All referrals must be from a healthcare professional who have given initial first tier advice, these include school nurses, health visitors, general practitioners, paediatricians, urologists and Accident and emergency (as per their pathway)
We do not accept referrals from parents/carers or education.
We no longer will accept referrals from CAMHS, paediatric physiotherapists, Paediatric occupational therapists, or social workers.
We will accept referrals for children with night time wetting when over the age of 5 years old until 16 years old unless they have additional needs. Children with additional needs will be accepted until they’re 18 years old who are wet at least twice a week or more. This may be primary or secondary night time wetting.
We accept referrals for children with day time wetting who are four years old or over until the age of 16 years old. We will see children who have problematic urgency and frequency, particularly if this is affecting their quality of life or impacting on schooling.
We accept referrals for children with constipation and/or soiling. Children should be referred if they have constipation for more than six weeks and there’s been no improvement with laxative medication. Children where there are no ‘red or amber flags’ as per NICE guidance (CH99) can be referred to the Children’s Continence service.
We accept referrals from children who require additional support with toilet training. These referrals must be discussed for the Children’s Continence nurse prior to a referral. These children may have a physical or learning disability and should be receiving support from the health visitor or school nurse.
The Children’s Continence service will authorise containment products for children from 4-5 years old who have undergone an assessment by their health visitor and are unable to be toilet trained within the next six months. The appropriate assessment paperwork must be sent into the service.

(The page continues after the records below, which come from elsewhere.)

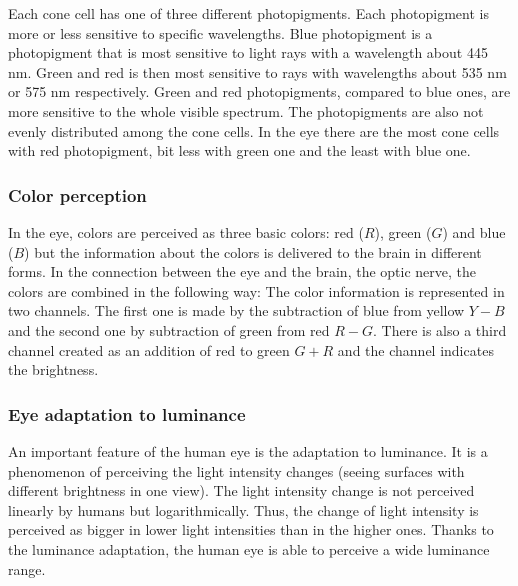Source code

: \documentclass[thesis=B,english]{FITthesis}[2019/12/23]
\begin{document}
            Each cone cell has one of three different photopigments. Each photopigment is more or less sensitive to specific wavelengths. Blue photopigment is a photopigment that is most sensitive to light rays with a wavelength about 445 nm. Green and red is then most sensitive to rays with wavelengths about 535 nm or 575 nm respectively. Green and red photopigments, compared to blue ones, are more sensitive to the whole visible spectrum. The photopigments are also not evenly distributed among the cone cells. In the eye there are the most cone cells with red photopigment, bit less with green one and the least with blue one.
            
            \subsubsection*{Color perception}
            
            In the eye, colors are perceived as three basic colors: red (\(R\)), green (\(G\)) and blue (\(B\)) but the information about the colors is delivered to the brain in different forms. In the connection between the eye and the brain, the optic nerve, the colors are combined in the following way: The color information is represented in two channels. The first one is made by the subtraction of blue from yellow \(Y - B\) and the second one by subtraction of green from red \(R - G\). There is also a third channel created as an addition of red to green \(G + R\) and the channel indicates the brightness.
            
            \subsubsection*{Eye adaptation to luminance}
            
            An important feature of the human eye is the adaptation to luminance. It is a phenomenon of perceiving the light intensity changes (seeing surfaces with different brightness in one view). The light intensity change is not perceived linearly by humans but logarithmically. Thus, the change of light intensity is perceived as bigger in lower light intensities than in the higher ones. Thanks to the luminance adaptation, the human eye is able to perceive a wide luminance range.
            
\end{document}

We accept referrals for children of the age of five years old from school nurses, general practitioners, and paediatricians for assessment for toilet training readiness or the provision of products if they are not able to be toilet trained. The Children’s Continence service will carry out an assessment on these children and will then authorise any provision of products.
Reassessment of product provision and support with toilet training will be undertaken by the Children’s Continence service on a yearly basis thereafter.
Professionals must have given information and advice to parents/carers and children prior to the referral via the Children’s Continence service pathways and have been reviewed by the professional prior to referral.